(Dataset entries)
•••

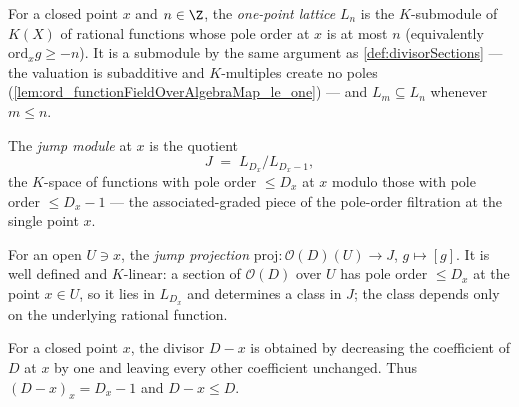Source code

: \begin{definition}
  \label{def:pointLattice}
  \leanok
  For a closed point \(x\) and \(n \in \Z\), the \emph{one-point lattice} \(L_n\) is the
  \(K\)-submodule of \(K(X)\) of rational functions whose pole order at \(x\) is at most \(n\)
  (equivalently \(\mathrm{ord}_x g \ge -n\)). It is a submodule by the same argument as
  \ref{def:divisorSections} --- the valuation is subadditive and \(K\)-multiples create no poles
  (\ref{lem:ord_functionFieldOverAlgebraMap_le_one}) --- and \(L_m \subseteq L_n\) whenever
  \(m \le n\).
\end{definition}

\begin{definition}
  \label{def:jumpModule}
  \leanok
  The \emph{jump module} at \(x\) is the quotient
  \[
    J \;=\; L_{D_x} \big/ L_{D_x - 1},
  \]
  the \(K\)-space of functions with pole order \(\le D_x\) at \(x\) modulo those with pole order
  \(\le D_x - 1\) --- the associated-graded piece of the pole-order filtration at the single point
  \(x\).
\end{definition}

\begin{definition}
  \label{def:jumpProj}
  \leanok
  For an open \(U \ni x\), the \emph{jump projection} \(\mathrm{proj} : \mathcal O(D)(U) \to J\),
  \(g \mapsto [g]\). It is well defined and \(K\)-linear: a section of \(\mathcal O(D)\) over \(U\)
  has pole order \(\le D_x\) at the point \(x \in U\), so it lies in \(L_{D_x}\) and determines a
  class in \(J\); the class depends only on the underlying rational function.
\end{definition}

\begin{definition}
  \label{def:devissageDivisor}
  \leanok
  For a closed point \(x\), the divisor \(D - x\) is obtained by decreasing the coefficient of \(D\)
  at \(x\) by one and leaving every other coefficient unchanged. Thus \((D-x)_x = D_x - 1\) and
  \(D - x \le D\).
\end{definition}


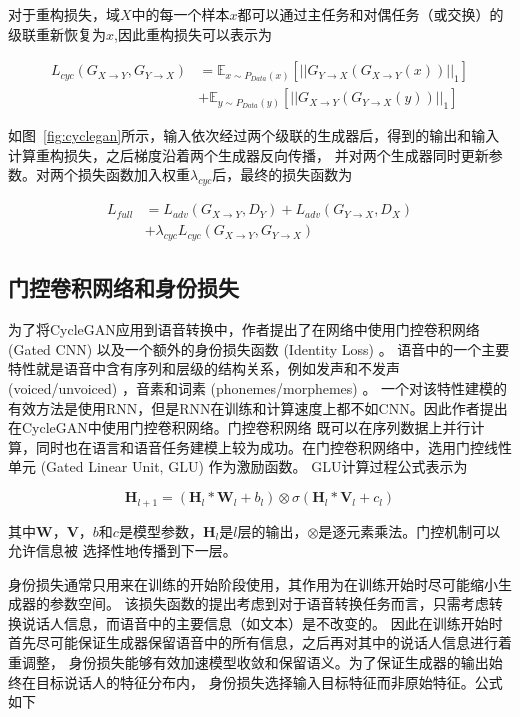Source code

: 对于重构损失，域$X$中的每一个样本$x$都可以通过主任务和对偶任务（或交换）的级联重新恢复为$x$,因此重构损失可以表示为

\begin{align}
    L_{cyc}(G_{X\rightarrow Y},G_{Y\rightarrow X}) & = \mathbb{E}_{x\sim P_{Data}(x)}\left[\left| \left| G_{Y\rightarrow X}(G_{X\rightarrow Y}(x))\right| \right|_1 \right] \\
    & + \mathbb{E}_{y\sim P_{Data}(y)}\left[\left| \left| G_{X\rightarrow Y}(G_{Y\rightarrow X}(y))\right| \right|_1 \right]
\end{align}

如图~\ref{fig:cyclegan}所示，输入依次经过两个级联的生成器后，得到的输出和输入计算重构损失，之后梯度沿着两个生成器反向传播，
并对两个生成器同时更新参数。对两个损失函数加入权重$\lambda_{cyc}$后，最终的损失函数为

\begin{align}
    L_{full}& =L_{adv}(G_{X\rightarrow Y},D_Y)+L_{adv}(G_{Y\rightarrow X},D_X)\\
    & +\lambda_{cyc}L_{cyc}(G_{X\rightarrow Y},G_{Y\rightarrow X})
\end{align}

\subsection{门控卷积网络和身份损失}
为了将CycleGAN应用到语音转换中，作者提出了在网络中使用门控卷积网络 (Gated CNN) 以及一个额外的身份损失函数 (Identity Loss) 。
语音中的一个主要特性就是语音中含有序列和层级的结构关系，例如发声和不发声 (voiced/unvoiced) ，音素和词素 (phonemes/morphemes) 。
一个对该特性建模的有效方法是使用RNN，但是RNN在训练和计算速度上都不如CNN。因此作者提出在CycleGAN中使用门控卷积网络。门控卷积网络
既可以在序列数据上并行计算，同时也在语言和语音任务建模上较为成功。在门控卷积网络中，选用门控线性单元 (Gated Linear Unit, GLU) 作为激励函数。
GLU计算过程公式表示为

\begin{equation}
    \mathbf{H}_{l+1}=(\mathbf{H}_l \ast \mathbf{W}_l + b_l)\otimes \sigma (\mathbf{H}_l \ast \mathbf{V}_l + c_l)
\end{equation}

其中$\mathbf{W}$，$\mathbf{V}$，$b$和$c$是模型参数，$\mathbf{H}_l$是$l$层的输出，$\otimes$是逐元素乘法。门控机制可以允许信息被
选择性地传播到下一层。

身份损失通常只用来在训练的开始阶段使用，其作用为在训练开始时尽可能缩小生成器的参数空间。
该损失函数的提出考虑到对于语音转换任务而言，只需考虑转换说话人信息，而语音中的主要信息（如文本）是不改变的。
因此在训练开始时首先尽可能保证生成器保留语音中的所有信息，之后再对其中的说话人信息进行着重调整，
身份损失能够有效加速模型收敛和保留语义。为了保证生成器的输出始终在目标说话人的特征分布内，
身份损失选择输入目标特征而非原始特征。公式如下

•••

Exercise aim →
Among the lines of the entries above, count those containing the string "left". Write the number alone.

Solution to this task →
2